[Opening TASK MATERIAL section]
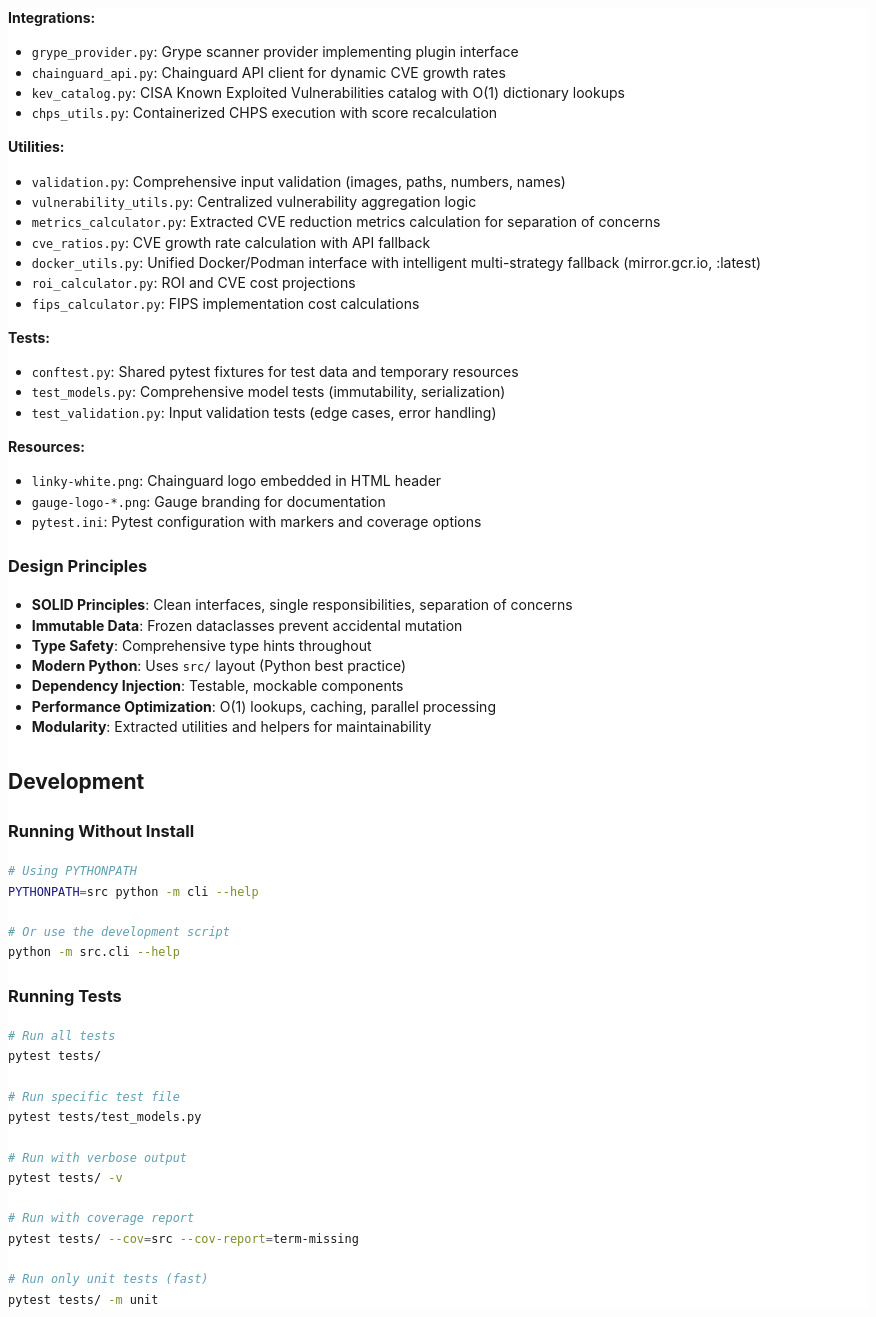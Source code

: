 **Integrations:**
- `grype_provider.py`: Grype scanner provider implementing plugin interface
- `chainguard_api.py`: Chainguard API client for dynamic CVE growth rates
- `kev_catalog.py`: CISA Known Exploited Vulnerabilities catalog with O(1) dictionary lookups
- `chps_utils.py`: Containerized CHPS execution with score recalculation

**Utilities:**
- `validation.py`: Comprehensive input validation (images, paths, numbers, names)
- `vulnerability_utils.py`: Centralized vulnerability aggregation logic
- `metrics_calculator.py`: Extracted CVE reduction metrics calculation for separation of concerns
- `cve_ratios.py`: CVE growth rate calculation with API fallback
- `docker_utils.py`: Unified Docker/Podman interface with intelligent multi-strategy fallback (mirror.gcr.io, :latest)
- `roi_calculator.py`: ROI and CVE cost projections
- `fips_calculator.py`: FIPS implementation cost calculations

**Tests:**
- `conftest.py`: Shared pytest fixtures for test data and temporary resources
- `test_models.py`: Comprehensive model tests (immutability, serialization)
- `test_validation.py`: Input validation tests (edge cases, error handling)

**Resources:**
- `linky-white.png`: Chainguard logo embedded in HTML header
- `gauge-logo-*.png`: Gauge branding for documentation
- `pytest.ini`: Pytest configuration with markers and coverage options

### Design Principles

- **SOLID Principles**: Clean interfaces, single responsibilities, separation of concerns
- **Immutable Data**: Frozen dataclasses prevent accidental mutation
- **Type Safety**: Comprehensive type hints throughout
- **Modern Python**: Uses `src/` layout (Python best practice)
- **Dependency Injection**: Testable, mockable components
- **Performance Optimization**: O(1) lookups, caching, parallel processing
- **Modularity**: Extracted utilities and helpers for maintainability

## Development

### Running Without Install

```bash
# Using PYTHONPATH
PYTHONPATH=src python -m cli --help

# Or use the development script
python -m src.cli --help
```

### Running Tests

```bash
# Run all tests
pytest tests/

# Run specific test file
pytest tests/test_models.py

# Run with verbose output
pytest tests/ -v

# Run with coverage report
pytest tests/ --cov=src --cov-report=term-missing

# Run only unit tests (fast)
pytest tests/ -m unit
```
[Closing TASK MATERIAL section]
[Opening TASK MATERIAL section]
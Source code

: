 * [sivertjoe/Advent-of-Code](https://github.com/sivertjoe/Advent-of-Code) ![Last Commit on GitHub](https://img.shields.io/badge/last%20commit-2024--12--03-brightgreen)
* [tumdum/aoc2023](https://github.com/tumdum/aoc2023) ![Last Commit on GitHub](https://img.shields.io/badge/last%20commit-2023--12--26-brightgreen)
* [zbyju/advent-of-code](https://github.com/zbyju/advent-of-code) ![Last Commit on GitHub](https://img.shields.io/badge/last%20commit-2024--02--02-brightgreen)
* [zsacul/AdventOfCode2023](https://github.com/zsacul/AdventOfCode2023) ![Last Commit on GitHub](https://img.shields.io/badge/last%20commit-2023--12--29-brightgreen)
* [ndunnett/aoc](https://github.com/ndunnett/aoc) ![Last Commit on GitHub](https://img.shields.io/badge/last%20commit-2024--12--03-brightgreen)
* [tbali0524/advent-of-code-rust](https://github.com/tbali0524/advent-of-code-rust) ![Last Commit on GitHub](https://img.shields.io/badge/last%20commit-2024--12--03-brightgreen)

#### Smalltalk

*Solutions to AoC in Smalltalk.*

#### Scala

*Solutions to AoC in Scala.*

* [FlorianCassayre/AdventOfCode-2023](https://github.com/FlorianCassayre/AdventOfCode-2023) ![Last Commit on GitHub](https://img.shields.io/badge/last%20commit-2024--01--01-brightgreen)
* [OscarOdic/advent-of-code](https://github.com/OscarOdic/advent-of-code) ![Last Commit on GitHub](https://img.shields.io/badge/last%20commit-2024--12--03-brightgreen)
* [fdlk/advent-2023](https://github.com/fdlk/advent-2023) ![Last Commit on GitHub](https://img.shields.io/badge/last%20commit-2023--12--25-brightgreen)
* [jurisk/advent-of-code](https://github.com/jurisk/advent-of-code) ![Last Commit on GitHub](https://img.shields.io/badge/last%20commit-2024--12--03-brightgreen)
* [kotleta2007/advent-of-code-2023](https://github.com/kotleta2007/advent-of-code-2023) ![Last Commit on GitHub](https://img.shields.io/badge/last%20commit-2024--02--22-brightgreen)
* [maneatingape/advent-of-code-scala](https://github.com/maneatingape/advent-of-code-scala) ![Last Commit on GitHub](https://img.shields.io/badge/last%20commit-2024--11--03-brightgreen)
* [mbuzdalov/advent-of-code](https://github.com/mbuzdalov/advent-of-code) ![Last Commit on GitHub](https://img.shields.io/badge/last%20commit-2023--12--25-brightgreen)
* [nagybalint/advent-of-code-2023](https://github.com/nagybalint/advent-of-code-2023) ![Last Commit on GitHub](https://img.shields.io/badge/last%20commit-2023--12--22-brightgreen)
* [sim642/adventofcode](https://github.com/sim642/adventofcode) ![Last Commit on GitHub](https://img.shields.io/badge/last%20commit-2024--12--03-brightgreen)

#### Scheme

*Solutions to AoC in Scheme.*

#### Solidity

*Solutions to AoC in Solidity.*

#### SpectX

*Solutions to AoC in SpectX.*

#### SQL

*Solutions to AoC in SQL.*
[Closing TASK MATERIAL section]
[Opening TASK MATERIAL section]
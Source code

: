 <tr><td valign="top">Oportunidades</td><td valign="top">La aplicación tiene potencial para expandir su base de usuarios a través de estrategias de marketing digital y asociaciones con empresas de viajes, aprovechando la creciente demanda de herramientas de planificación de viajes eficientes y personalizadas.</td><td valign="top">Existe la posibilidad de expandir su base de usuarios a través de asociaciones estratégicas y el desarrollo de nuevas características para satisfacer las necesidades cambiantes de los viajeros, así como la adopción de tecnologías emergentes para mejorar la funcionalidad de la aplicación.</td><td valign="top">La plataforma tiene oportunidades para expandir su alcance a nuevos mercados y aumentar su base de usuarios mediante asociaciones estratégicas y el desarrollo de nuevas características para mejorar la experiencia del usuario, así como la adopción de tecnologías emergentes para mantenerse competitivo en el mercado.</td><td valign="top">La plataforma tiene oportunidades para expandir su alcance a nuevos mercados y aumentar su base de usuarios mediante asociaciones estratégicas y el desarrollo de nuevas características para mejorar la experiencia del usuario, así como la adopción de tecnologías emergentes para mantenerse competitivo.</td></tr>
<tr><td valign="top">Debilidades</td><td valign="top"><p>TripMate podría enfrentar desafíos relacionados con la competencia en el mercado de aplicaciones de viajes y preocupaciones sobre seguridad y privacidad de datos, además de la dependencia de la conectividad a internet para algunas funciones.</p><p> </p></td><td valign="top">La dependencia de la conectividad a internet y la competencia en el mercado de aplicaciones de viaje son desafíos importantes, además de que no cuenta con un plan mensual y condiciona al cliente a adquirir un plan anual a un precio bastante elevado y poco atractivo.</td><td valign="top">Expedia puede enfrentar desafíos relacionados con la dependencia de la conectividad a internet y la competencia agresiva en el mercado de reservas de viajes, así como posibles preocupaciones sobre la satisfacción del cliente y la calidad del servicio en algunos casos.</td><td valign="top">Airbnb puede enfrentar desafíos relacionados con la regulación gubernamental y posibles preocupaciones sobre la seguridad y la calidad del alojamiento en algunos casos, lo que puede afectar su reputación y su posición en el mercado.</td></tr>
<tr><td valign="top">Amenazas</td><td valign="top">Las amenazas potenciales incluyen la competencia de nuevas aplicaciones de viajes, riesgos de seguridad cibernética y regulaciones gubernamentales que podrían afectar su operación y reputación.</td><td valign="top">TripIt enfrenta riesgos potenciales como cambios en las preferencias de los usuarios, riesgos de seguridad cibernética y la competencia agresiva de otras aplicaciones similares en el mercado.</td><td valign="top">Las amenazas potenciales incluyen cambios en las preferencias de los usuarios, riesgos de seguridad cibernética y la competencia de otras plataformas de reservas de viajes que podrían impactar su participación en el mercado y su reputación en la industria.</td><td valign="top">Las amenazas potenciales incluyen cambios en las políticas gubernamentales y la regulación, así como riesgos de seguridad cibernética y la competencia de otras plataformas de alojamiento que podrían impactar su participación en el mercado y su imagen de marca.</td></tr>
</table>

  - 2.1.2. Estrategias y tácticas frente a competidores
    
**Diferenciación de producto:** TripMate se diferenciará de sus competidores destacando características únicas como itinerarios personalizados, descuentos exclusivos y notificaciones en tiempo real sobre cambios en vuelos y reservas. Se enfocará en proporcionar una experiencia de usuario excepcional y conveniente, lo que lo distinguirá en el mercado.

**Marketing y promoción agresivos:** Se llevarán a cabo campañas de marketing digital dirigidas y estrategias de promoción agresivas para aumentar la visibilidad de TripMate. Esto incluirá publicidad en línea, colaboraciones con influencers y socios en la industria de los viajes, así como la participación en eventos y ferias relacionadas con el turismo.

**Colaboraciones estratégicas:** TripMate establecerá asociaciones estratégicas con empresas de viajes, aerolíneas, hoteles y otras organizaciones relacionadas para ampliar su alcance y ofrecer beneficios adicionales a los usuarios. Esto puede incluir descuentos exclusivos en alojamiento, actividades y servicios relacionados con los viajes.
[Closing TASK MATERIAL section]
#### TASK TO CARRY OUT
Copy all lines of the records in which the string "pytest" can be found.

#### YOUR SOLUTION
- `conftest.py`: Shared pytest fixtures for test data and temporary resources
- `pytest.ini`: Pytest configuration with markers and coverage options
pytest tests/
pytest tests/test_models.py
pytest tests/ -v
pytest tests/ --cov=src --cov-report=term-missing
pytest tests/ -m unit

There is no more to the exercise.